At the core of the platform is a multi layer AI stack that combines on device models with a large scale cloud reasoning system. The on device layer runs six specialised models locally, including pressure based identity mapping, posture detection, anatomical keypoint estimation, and reinforcement learning for actuator control. A larger cloud model coordinates learning across deployed systems while ensuring raw biometric data remains local.
The hardware platform is built around high density pressure sensor grids and distributed actuation. The bed variant uses over ten thousand sensing points and more than forty independently controlled actuators to reshape support in real time. A chair version applies a similar but smaller scale architecture designed for seated posture tracking and spinal load measurement.
A key feature of the system is its closed loop actuation logic. Movement adjustments are triggered only during low physiological sensitivity phases such as exhalation, allowing the system to modify support without causing discomfort. Sleep and posture states are inferred through recurrent neural networks that process heart rate and respiratory patterns derived passively from pressure signals.

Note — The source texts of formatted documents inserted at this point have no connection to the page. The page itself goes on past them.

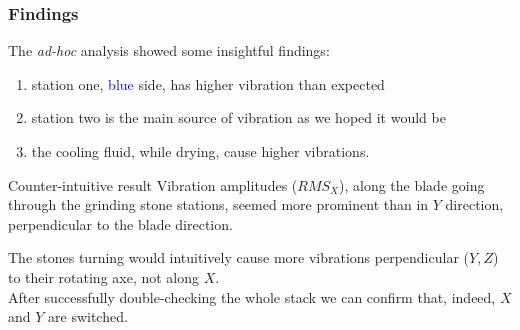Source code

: \begin{frame}
    \frametitle{Findings}
    \vspace*{\fill}

    The \textit{ad-hoc} analysis showed some insightful findings:
    \begin{enumerate}
        \item station one, \textcolor{blue}{blue} side, has higher vibration than expected
        \item station two is the main source of vibration as we hoped it would be
        \item the cooling fluid, while drying, cause higher vibrations.
    \end{enumerate}

    \begin{alertblock}{Counter-intuitive result}
        Vibration amplitudes ($RMS_{X}$), along the blade going through the grinding stone stations, seemed more
        prominent than in $Y$ direction, perpendicular to the blade direction.
    \end{alertblock}

    The stones turning would intuitively cause
    more vibrations perpendicular ($Y, Z$) to their rotating axe, not along $X$.\\
    After successfully double-checking the whole stack we can confirm that, indeed, $X$ and $Y$ are  switched.
    \vspace*{\fill}
\end{frame}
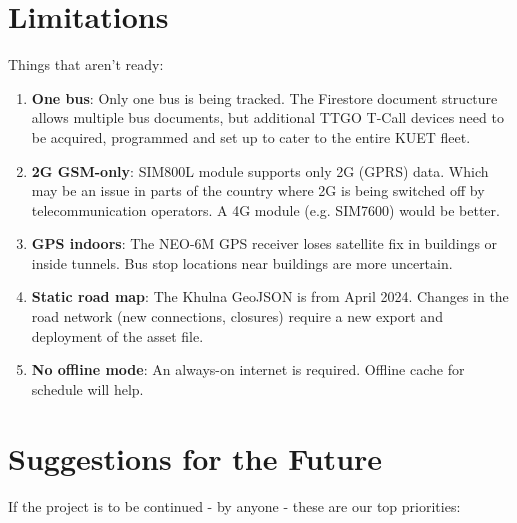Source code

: \documentclass[12pt,a4paper]{report}
\begin{document}
\section{Limitations}

Things that aren't ready:

\begin{enumerate}[leftmargin=*, label=\arabic*.]
	\item \textbf{One bus}: Only one bus is being tracked. The Firestore document structure allows multiple bus documents, but additional TTGO T-Call devices need to be acquired, programmed and set up to cater to the entire KUET fleet.
	\item \textbf{2G GSM-only}: SIM800L module supports only 2G (GPRS) data. Which may be an issue in parts of the country where 2G is being switched off by telecommunication operators. A 4G module (e.g. SIM7600) would be better.
	\item \textbf{GPS indoors}: The NEO-6M GPS receiver loses satellite fix in buildings or inside tunnels. Bus stop locations near buildings are more uncertain.
	
	\item \textbf{Static road map}: The Khulna GeoJSON is from April 2024. Changes in the road network (new connections, closures) require a new export and deployment of the asset file.
	\item \textbf{No offline mode}: An always-on internet is required. Offline cache for schedule will help.
\end{enumerate}

\section{Suggestions for the Future}

If the project is to be continued - by anyone - these are our top priorities:
\end{document}
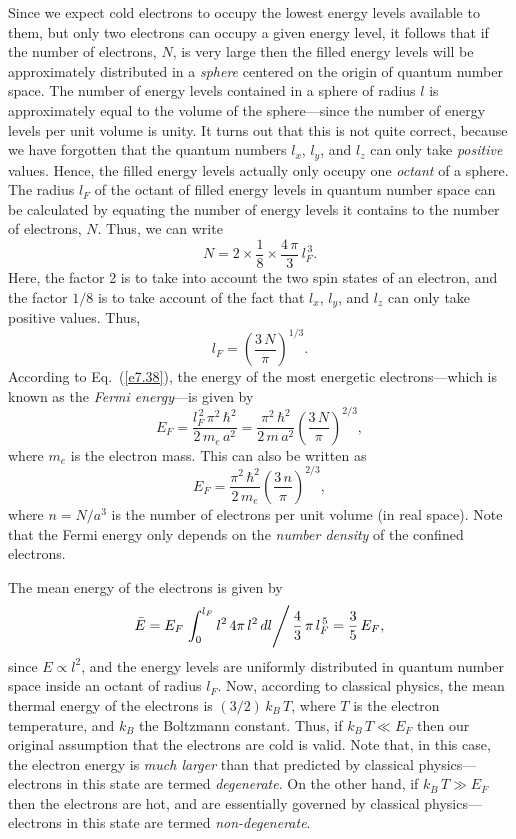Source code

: Since we expect cold electrons to occupy the lowest  energy levels
available to them, but only two electrons can occupy a given energy
level, it follows that if the number of electrons, $N$, is very large then
the filled energy levels will be approximately distributed in a {\em sphere}\/ centered
on the origin of quantum number space. The number of energy levels contained in a sphere
of radius $l$ is approximately equal to the volume of the sphere---since
the number of energy levels per unit volume is unity. It turns out that this
is not quite correct, because we have forgotten that the quantum numbers
$l_x$, $l_y$, and $l_z$ can only take {\em positive}\/ values.
Hence, the filled energy levels actually only occupy one {\em octant}\/ of a sphere.
The radius $l_F$ of the octant of filled energy levels in quantum number space can be calculated
by equating the number of energy levels it contains to the number of electrons,
$N$.
Thus, we can write
\begin{equation}
N = 2\times\frac{1}{8}\times \frac{4\,\pi}{3}\,l_F^{\,3}.
\end{equation}
Here, the factor 2 is to take into account the two spin states of an electron,
and the factor $1/8$ is to take account of the fact that $l_x$, $l_y$, and $l_z$
can only take positive values.
Thus,
\begin{equation}
l_F = \left(\frac{3\,N}{\pi}\right)^{1/3}.
\end{equation}
According to Eq.~(\ref{e7.38}), the energy of the most energetic
electrons---which is known as the {\em Fermi energy}---is given by
\begin{equation}\label{e7.42}
E_F = \frac{l_F^{\,2}\,\pi^2\,\hbar^2}{2\,m_e\,a^2}=\frac{\pi^2\,\hbar^2}{2\,m\,a^2}\left(\frac{3\,N}{\pi}\right)^{2/3},
\end{equation}
where $m_e$ is the electron mass.
This can also be written as
\begin{equation}\label{e7.43}
E_F = \frac{\pi^2\,\hbar^2}{2\,m_e}\left(\frac{3\,n}{\pi}\right)^{2/3},
\end{equation}
where $n=N/a^3$ is the number of electrons per unit volume (in real space). Note
that the Fermi energy only depends on the {\em number density}\/
of the confined electrons. 

The mean energy of the electrons is given by
\begin{equation}
\bar{E} = E_F\left.\int_0^{l_F}l^2\,4\pi\,l^2\,dl\right/\frac{4}{3}\,\pi\,l_F^{\,5}=
\frac{3}{5}\,E_F,
\end{equation}
since $E\propto l^2$, and the energy levels are uniformly
distributed in quantum number space inside an octant of radius $l_F$. Now, according to classical physics, the mean
thermal energy of the electrons is $(3/2)\,k_B\,T$, where $T$ is the
electron temperature, and $k_B$  the
Boltzmann constant. Thus, if $k_B\,T\ll E_F$ then our original assumption
that the electrons are cold is valid. Note that, in this case, the
electron energy is {\em much larger}\/ than that predicted by classical
physics---electrons in this state are termed {\em degenerate}. On the
other hand, if $k_B\,T\gg E_F$ then the electrons are hot, and are essentially
governed by classical physics---electrons in this state are termed {\em non-degenerate}.

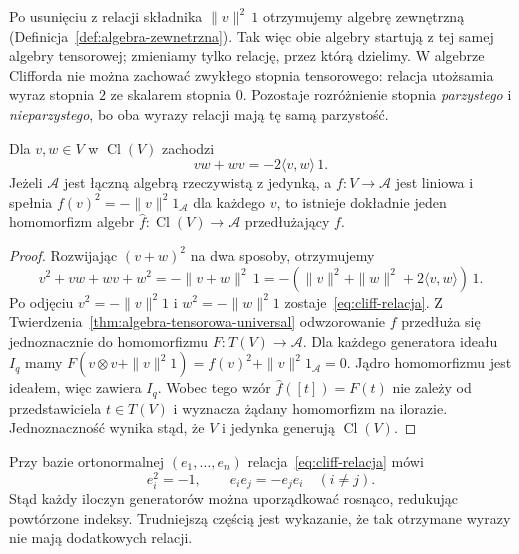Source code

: Po usunięciu z relacji składnika $\|v\|^2\,1$
otrzymujemy algebrę zewnętrzną
(Definicja~\ref{def:algebra-zewnetrzna}).
Tak więc obie algebry startują z tej samej algebry
tensorowej; zmieniamy tylko relację, przez którą
dzielimy. W algebrze Clifforda nie można zachować
zwykłego stopnia tensorowego: relacja utożsamia
wyraz stopnia $2$ ze skalarem stopnia $0$.
Pozostaje rozróżnienie stopnia \emph{parzystego}
i \emph{nieparzystego}, bo oba wyrazy relacji
mają tę samą parzystość.

\begin{twierdzenie}
\label{thm:cliff-relacje}
Dla $v,w\in V$ w $\operatorname{Cl}(V)$ zachodzi
\begin{equation}\label{eq:cliff-relacja}
 vw+wv=-2\langle v,w\rangle\,1.
\end{equation}
Jeżeli $\mathcal A$ jest łączną algebrą rzeczywistą
z jedynką, a $f:V\to\mathcal A$ jest liniowa i spełnia
$f(v)^2=-\|v\|^2 1_{\mathcal A}$ dla każdego $v$,
to istnieje dokładnie jeden homomorfizm algebr
$\widehat f:\operatorname{Cl}(V)\to\mathcal A$
przedłużający $f$.
\end{twierdzenie}
\begin{proof}
Rozwijając $(v+w)^2$ na dwa sposoby, otrzymujemy
\[
 v^2+vw+wv+w^2=-\|v+w\|^2\,1
  =-(\|v\|^2+\|w\|^2+2\langle v,w\rangle)\,1.
\]
Po odjęciu $v^2=-\|v\|^2 1$ i
$w^2=-\|w\|^2 1$ zostaje~\eqref{eq:cliff-relacja}.
Z Twierdzenia~\ref{thm:algebra-tensorowa-universal}
odwzorowanie $f$ przedłuża się jednoznacznie do homomorfizmu
$F:T(V)\to\mathcal A$. Dla każdego generatora ideału
$I_q$ mamy
$F(v\otimes v+\|v\|^2 1)
 =f(v)^2+\|v\|^2 1_{\mathcal A}=0$.
Jądro homomorfizmu jest ideałem, więc zawiera $I_q$.
Wobec tego wzór $\widehat f([t])=F(t)$
nie zależy od przedstawiciela $t\in T(V)$
i wyznacza żądany homomorfizm na ilorazie.
Jednoznaczność wynika stąd, że $V$ i jedynka
generują $\operatorname{Cl}(V)$.
\end{proof}

Przy bazie ortonormalnej $(e_1,\ldots,e_n)$
relacja~\eqref{eq:cliff-relacja} mówi
\begin{equation}\label{eq:cliff-orto}
 e_i^2=-1,\qquad e_ie_j=-e_je_i\quad(i\ne j).
\end{equation}
Stąd każdy iloczyn generatorów można uporządkować
rosnąco, redukując powtórzone indeksy.
Trudniejszą częścią jest wykazanie, że tak otrzymane
wyrazy nie mają dodatkowych relacji.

The design also focuses on signal fidelity at the mechanical layer. The mattress architecture is engineered as an invertible pressure system, ensuring that force distribution remains measurable without distortion from material memory or damping effects. This enables stable long term tracking of posture dynamics rather than isolated readings.
Safety constraints are fully hardware enforced, with voltage limits, motion boundaries, and fail safe systems operating independently of AI control loops.
According to founder Teja Vinukollu, the system evolved from extensive work across consumer and enterprise hardware platforms and was optimised to reduce per unit electronics cost while improving sensing resolution and real time control.
The platform reflects a broader shift toward physical AI systems where computation is embedded directly into environments that respond to human behaviour in continuous feedback loops.